Re: blk-mq queue selection and queue_rq preemption

[Date Prev][Date Next][Thread Prev][Thread Next][Date Index][Thread Index]

 



On 2014-04-08 05:10, Sagi Grimberg wrote:
On 4/7/2014 10:45 PM, Jens Axboe wrote:
On 04/07/2014 06:44 AM, Sagi Grimberg wrote:
Hey Jens, Christoph & Co,

I raised this question at LSF but didn't get a clear answer on this
matter.
So it seems to me that the hctx selection and the actual request
dispatch (queue_rq) are preemptive:
(1) blk_mq_get_ctx(q);
(2) map_queue(q, ctx->cpu);
...
(3) blk_mq_put_ctx(ctx);
(4) blk_mq_run_hw_queue(hctx, async);

It is possible that an MQ device driver may want to implement a lockless
scheme counting on (running) CPU <-> hctx attachment.
Generally speaking, I think that LLDs will be more comfortable knowing
that they are not preemptive in the dispatch flow.

My question is, is this a must? if so can you please explain why?

Is it possible to put the hctx (restoring preemption) after run_hw_queue
allowing to LLDs to be sure that the selected queue
match the running CPU?

It's a good question, and one I have thought about before.

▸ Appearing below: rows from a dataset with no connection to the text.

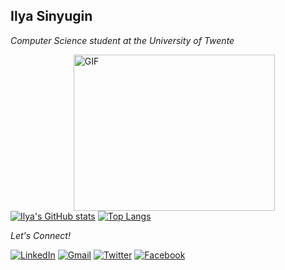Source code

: <h2>Ilya Sinyugin</h2>

<p><em>Computer Science student at the University of Twente</em></p>
<img width = "80%" align="right" alt="GIF" height="250px" src="https://media.giphy.com/media/ZVik7pBtu9dNS/giphy.gif" />


<div align="left">




</div>

[![Ilya's GitHub stats](https://github-readme-stats.vercel.app/api?username=IlyaSinyugin&count_private=true&show_icons=true&hide=prs,issues,contribs,stars&theme=synthwave)](https://github.com/anuraghazra/github-readme-stats)
[![Top Langs](https://github-readme-stats.vercel.app/api/top-langs/?username=IlyaSinyugin&layout=compact&theme=synthwave)](https://github.com/anuraghazra/github-readme-stats)





<i>Let's Connect!</i><br>

<a href="https://www.linkedin.com/in/ilyasinyugin/" target="_blank"><img src="https://img.shields.io/badge/LinkedIn-0077B5?style=for-the-badge&logo=linkedin&logoColor=white" alt="LinkedIn"></a>
<a href="mailto:i@sinyugin.com" target="_blank"><img src="https://img.shields.io/badge/Gmail-D14836?style=for-the-badge&logo=gmail&logoColor=white" alt="Gmail"></a>
<a href="https://twitter.com/h1jpeg" target="_blank"><img src="https://img.shields.io/badge/Twitter-1DA1F2?style=for-the-badge&logo=twitter&logoColor=white" alt="Twitter"></a>
<a href="https://www.facebook.com/ilya.sinyugin.7/" target="_blank"><img src="https://img.shields.io/badge/Facebook-1877F2?style=for-the-badge&logo=facebook&logoColor=white" alt="Facebook"></a>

As you
note, in the existing code, the mappings are what I would refer to as
"soft". Generally speaking, CPU X will always map to hardware queue Y,
but there are no specific guarantees made to effect. It would be
trivial to make this mapping hard, and I'd be very open to doing that.
But so far I haven't seen cases where it would improve things. If you
end up being preempted and moved to a different CPU, it doesn't really
matter if this happens before or after you queued the IO - the
completion will end up in the "wrong" location regardless.

But if drivers can be simplified and improved through relying on hard
mappings (and preempt hence disabled), then I would definitely provide
that possibility as well. If it doesn't hurt by default, we can just
switch to that model.


Hey Jens, thanks for the quick response!

So in my driver I would definitely want to rely on hard mappings.
The reason is that I maintain a context for IO completions (lets call it
"completer") and a submission queue percpu.
The completer handles IO completions and also peeks at the submission
queue to handle pending IOs.
I wish to keep mutual exclusion between the completer and the submission
context.
The driver is capable of setting the IO submission so that the
completion will end up on the same core.

Hard mappings providing non-preemptive submission flows will guarantee
that the above scheme will work.
At the moment I do:
(1) queue = hctx->driver_data
process request...
(2) cpu = get_cpu()
(3) if (cpu != queue.id)
             queue = queues[cpu]
(4) submit_io(queue)
(5) put_cpu()

So, adding hard_map indicator to blk_mq_reg will be great.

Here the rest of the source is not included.